**The task**. Please, from the entries below, transcribe exactly the lines that begin at the line with "<h2>Applis</h2>" and end at the line with "## Development", without the pictures.
━━━━━ Extracted records
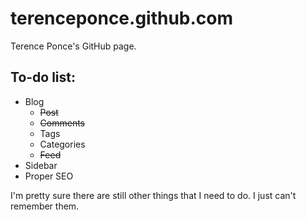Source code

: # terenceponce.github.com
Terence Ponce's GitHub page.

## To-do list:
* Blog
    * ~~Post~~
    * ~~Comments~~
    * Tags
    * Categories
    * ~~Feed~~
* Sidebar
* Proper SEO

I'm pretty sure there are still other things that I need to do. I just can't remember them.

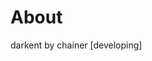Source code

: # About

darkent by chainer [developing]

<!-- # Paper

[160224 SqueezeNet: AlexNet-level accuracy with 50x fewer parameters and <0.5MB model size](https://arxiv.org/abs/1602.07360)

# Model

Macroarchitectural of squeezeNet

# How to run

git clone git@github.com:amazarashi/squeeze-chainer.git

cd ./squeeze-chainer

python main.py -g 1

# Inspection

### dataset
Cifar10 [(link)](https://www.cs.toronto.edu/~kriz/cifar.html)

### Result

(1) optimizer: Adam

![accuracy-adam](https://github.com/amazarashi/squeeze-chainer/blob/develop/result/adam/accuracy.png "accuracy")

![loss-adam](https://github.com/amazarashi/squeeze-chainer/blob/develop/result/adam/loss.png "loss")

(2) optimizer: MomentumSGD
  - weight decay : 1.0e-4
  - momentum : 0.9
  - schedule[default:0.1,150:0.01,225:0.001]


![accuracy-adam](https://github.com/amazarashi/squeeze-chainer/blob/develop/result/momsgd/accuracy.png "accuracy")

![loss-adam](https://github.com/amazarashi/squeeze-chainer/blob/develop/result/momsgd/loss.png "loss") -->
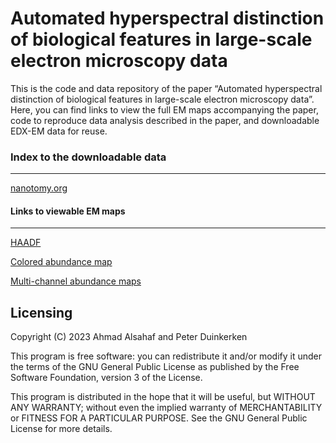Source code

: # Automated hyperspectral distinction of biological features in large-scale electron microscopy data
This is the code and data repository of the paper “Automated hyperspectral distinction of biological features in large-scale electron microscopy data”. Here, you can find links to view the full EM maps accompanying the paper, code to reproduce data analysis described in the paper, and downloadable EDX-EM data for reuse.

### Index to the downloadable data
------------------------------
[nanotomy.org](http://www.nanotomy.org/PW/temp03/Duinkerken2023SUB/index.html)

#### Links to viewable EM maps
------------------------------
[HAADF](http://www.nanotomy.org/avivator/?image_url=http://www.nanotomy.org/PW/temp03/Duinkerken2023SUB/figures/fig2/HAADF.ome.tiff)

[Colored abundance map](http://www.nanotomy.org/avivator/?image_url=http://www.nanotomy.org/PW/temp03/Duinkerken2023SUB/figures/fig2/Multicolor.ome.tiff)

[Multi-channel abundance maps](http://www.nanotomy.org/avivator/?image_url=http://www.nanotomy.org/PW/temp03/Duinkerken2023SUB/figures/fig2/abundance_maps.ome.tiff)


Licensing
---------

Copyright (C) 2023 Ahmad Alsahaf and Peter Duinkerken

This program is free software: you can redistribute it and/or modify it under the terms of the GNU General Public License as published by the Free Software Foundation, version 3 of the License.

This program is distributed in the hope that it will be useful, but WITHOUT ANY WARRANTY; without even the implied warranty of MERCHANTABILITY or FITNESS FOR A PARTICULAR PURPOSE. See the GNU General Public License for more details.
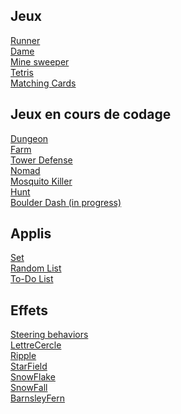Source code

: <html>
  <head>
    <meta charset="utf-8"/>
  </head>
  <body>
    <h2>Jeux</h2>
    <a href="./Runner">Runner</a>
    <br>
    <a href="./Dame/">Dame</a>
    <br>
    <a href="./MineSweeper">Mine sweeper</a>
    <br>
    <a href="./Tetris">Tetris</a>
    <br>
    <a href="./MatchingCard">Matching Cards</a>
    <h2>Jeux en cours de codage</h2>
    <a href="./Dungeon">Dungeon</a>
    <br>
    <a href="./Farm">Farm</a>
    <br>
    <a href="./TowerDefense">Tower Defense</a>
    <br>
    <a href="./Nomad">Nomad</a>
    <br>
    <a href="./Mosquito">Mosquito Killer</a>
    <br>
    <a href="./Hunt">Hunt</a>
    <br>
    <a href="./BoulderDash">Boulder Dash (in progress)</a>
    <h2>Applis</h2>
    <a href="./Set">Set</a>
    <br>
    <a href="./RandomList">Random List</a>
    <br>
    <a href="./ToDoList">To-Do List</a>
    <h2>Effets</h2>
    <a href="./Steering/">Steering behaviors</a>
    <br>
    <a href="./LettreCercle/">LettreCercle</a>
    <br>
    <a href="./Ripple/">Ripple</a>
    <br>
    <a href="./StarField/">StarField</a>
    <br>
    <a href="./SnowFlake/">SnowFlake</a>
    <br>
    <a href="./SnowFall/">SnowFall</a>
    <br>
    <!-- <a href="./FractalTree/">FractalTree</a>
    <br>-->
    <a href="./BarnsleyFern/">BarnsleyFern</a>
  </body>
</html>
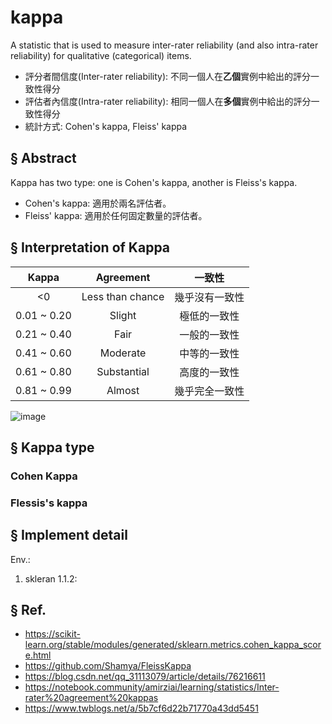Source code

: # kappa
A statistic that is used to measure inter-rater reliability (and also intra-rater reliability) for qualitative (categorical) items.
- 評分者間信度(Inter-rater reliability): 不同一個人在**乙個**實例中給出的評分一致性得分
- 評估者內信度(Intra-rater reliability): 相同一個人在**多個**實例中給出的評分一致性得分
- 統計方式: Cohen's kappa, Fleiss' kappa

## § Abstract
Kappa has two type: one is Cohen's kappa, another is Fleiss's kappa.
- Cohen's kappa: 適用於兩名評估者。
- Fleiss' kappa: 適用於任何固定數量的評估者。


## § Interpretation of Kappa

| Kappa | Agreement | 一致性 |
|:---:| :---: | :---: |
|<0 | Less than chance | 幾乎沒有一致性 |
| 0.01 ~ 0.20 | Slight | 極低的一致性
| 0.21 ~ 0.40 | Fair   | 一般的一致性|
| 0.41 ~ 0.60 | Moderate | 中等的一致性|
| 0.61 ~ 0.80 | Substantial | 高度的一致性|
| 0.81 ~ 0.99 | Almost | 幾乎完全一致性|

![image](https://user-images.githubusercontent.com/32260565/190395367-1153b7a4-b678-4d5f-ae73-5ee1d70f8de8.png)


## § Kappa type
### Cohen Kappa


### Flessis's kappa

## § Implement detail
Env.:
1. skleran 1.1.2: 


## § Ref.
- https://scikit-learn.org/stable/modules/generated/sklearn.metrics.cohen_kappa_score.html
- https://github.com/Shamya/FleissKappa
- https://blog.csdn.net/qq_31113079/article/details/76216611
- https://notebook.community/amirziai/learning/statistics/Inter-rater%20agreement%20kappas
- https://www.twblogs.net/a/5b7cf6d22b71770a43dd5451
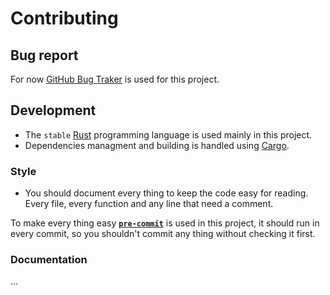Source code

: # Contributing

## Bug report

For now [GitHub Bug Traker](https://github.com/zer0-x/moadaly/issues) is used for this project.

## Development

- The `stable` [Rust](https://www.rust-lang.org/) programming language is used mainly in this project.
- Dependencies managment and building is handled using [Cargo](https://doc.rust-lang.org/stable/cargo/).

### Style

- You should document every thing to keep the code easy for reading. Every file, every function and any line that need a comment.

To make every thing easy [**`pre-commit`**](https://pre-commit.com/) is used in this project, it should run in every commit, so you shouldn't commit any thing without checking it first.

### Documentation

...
━━━━━━━━━━
**Response to the exercise**.
    <h2>Applis</h2>
    <a href="./Set">Set</a>
    <br>
    <a href="./RandomList">Random List</a>
    <br>
    <a href="./ToDoList">To-Do List</a>
    <h2>Effets</h2>
    <a href="./Steering/">Steering behaviors</a>
    <br>
    <a href="./LettreCercle/">LettreCercle</a>
    <br>
    <a href="./Ripple/">Ripple</a>
    <br>
    <a href="./StarField/">StarField</a>
    <br>
    <a href="./SnowFlake/">SnowFlake</a>
    <br>
    <a href="./SnowFall/">SnowFall</a>
    <br>
    <!-- <a href="./FractalTree/">FractalTree</a>
    <br>-->
    <a href="./BarnsleyFern/">BarnsleyFern</a>
  </body>
</html>
Source code

: # kappa
A statistic that is used to measure inter-rater reliability (and also intra-rater reliability) for qualitative (categorical) items.
- 評分者間信度(Inter-rater reliability): 不同一個人在**乙個**實例中給出的評分一致性得分
- 評估者內信度(Intra-rater reliability): 相同一個人在**多個**實例中給出的評分一致性得分
- 統計方式: Cohen's kappa, Fleiss' kappa

## § Abstract
Kappa has two type: one is Cohen's kappa, another is Fleiss's kappa.
- Cohen's kappa: 適用於兩名評估者。
- Fleiss' kappa: 適用於任何固定數量的評估者。


## § Interpretation of Kappa

| Kappa | Agreement | 一致性 |
|:---:| :---: | :---: |
|<0 | Less than chance | 幾乎沒有一致性 |
| 0.01 ~ 0.20 | Slight | 極低的一致性
| 0.21 ~ 0.40 | Fair   | 一般的一致性|
| 0.41 ~ 0.60 | Moderate | 中等的一致性|
| 0.61 ~ 0.80 | Substantial | 高度的一致性|
| 0.81 ~ 0.99 | Almost | 幾乎完全一致性|

![image](https://user-images.githubusercontent.com/32260565/190395367-1153b7a4-b678-4d5f-ae73-5ee1d70f8de8.png)


## § Kappa type
### Cohen Kappa


### Flessis's kappa

## § Implement detail
Env.:
1. skleran 1.1.2: 


## § Ref.
- https://scikit-learn.org/stable/modules/generated/sklearn.metrics.cohen_kappa_score.html
- https://github.com/Shamya/FleissKappa
- https://blog.csdn.net/qq_31113079/article/details/76216611
- https://notebook.community/amirziai/learning/statistics/Inter-rater%20agreement%20kappas
- https://www.twblogs.net/a/5b7cf6d22b71770a43dd5451
Source code

: # Contributing

## Bug report

For now [GitHub Bug Traker](https://github.com/zer0-x/moadaly/issues) is used for this project.

## Development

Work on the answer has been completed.